As we approach a new century, we must recognize much has changed in our
industry in recent years. We've gone from downtown stores to malls to power
centers; from bulbs to tubes to halogens; from index cards to software.
People, however, remain the same. Human nature isn't trendy. Just as
your kids still learn the 3Rs in school - through new tools - so your sales
associates are still motivated by the 3Rs at work: Rewards, Recognition
Rewards come in many forms - not just monetary (though don't be fooled by
those who say money isn't important; salespeople with whom we've dealt are
as pleased as punch to accept your gratitude in the form of cash).
For example, want to move some old merchandise, some high-margin pieces,
some items on which you're overstocked? Put a spiff (a small financial incentive)
on those items. Make sure everyone knows of the opportunity, then sit back
and watch the inventory move.
Other rewards can be more creative but equally pleasing: T-shirts, gift
certificates for movies, meals, recreational activities, "store dollars"
that can be used toward purchases, lunch out with the boss (or if it's a
greater incentive - without the boss), special days off (maybe an unscheduled
weekend or birthday).
An old management maxim states, "Things that get rewarded get repeated."
If you want to set a standard for high achievement, reward when you see
something you like.
Employees of all kinds, not just salespeople, list recognition as a top
motivator. We're not talking about giving someone who's just completed a
significant sale a testimonial black-tie dinner. Believe it or not, recognition
begins with something as simple as smiling "good morning" each
day followed by a positive comment about a great sale made the previous
day or an attractive outfit or a new hairstyle.
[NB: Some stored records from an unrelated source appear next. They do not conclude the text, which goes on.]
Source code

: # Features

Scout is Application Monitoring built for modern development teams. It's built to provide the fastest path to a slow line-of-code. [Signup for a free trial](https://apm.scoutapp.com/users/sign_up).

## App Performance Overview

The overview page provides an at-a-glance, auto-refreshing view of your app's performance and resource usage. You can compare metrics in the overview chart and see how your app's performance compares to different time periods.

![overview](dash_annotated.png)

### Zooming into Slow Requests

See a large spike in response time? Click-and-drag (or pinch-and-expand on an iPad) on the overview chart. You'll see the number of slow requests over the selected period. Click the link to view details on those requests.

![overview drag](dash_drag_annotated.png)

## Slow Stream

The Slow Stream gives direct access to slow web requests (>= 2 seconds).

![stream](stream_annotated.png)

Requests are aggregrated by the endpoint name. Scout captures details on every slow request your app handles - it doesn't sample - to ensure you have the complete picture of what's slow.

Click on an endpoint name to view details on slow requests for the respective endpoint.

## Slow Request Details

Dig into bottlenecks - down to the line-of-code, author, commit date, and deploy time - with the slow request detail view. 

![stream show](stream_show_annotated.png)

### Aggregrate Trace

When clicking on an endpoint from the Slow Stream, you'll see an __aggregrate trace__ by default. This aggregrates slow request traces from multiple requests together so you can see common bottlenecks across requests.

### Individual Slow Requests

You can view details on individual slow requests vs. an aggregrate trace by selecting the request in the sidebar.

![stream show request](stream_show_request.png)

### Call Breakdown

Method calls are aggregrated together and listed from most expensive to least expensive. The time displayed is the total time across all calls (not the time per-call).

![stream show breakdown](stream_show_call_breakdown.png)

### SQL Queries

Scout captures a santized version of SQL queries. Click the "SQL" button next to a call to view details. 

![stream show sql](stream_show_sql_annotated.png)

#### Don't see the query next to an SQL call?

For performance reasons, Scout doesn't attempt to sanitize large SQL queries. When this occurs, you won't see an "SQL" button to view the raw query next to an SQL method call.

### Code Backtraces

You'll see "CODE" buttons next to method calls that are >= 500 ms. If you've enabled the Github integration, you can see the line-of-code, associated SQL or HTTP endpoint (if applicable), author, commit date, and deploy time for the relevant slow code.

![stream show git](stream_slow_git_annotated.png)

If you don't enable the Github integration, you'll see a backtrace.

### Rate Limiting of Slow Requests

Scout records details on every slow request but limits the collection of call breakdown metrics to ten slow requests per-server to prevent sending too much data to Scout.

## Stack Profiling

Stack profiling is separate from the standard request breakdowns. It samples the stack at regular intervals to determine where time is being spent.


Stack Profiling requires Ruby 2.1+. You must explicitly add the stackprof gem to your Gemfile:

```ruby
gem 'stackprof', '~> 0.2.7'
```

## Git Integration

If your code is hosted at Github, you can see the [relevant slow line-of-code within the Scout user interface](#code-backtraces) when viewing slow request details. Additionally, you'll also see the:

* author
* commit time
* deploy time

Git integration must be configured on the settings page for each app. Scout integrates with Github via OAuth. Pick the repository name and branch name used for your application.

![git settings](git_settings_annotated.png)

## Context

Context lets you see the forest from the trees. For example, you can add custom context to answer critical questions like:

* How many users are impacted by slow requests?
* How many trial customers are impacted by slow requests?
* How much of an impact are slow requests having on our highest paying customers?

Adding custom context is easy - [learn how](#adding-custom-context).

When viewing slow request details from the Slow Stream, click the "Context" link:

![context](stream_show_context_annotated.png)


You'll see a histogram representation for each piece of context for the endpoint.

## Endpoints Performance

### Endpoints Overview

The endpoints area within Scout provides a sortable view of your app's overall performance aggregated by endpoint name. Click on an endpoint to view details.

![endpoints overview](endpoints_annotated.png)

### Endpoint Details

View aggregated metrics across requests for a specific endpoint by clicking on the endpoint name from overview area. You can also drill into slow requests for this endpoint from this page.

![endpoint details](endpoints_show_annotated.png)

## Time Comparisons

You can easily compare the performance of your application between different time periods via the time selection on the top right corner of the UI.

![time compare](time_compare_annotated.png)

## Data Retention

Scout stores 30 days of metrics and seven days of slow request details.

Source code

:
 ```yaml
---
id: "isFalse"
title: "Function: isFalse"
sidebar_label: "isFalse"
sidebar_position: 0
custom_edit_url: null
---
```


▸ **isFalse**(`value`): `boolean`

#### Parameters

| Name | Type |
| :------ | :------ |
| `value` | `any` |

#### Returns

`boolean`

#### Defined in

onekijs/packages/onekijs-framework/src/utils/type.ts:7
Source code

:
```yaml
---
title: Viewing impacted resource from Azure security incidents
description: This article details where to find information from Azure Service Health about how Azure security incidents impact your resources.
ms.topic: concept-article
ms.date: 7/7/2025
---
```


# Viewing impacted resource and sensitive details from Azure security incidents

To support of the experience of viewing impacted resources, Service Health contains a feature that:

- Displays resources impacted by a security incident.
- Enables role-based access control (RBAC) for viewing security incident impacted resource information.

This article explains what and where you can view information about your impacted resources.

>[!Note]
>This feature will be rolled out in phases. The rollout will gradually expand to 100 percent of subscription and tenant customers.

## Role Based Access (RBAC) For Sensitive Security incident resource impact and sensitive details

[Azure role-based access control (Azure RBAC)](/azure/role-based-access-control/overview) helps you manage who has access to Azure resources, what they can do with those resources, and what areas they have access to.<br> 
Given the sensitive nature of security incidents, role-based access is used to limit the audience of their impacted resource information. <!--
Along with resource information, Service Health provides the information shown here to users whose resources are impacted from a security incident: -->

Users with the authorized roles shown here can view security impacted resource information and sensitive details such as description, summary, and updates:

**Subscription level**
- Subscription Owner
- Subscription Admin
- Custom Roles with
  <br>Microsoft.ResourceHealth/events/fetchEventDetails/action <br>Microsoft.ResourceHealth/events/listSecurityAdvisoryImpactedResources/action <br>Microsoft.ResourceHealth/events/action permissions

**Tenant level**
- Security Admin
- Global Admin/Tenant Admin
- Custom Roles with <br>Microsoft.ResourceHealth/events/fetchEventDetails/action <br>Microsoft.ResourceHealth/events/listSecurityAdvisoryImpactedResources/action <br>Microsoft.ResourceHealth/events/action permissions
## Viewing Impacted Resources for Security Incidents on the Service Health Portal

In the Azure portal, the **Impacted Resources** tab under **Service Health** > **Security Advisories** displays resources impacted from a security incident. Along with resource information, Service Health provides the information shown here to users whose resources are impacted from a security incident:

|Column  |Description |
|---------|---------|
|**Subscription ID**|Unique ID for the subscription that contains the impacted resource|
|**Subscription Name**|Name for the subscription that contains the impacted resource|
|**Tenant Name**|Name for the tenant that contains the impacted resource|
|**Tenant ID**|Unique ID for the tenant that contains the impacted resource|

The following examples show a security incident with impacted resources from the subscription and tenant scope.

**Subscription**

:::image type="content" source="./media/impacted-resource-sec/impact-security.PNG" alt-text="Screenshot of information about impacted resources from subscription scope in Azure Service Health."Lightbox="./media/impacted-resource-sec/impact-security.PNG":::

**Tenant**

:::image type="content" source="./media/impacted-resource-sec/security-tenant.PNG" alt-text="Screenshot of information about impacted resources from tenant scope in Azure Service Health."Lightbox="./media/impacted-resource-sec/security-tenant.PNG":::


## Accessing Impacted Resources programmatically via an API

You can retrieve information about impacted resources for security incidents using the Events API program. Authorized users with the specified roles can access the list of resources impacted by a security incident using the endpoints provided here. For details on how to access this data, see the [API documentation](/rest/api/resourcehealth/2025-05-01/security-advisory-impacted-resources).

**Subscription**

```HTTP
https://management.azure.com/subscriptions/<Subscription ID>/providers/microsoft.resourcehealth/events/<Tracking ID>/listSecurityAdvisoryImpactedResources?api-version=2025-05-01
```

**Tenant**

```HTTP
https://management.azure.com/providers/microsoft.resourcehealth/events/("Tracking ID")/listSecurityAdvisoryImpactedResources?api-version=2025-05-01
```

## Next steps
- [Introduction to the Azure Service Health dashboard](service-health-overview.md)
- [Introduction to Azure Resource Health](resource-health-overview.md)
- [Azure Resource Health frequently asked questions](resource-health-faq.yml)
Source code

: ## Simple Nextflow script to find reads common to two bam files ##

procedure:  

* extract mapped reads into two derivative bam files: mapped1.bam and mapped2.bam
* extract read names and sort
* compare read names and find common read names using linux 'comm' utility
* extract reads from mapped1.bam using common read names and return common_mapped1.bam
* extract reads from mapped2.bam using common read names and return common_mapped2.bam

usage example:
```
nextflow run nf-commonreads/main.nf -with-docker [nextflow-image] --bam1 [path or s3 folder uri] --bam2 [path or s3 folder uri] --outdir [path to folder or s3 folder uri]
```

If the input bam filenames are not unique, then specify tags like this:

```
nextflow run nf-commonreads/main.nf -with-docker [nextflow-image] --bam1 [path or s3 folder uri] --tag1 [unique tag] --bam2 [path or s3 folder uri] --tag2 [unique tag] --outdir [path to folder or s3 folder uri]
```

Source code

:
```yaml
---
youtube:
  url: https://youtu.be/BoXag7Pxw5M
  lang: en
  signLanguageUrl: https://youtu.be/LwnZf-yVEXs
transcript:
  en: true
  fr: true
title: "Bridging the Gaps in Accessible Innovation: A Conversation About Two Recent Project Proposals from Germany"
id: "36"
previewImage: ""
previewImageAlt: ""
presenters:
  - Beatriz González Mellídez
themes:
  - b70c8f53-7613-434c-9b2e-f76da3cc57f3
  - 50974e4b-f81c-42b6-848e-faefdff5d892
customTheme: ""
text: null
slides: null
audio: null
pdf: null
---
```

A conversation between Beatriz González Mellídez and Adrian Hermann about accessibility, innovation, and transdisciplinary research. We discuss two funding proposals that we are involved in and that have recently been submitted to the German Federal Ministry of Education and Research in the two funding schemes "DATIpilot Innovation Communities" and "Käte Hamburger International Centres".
Morning training meetings
or "pep rallies" should always include recognition of the most
recent high achievers.
To go a step further, present certificates, pins or other awards on a
monthly or quarterly basis. When someone has worked hard, he or she wants
to know you know; a verbal pat on the back goes a long way. And always remember
to praise publicly, criticize privately.
You may have read about one survey that compared employees' descriptions
of what motivates them with their management's perceptions of what motivates
them. Employees said they were more motivated by recognition, being made
to feel a part of the company and being involved in decision-making than
by money alone. If you want to motivate your folks consistently and inexpensively,
involve them. Solicit their input on merchandise trends, customer service,
decor and presentation. Not only will they appreciate your interest in their
opinions, you'll gather some excellent information.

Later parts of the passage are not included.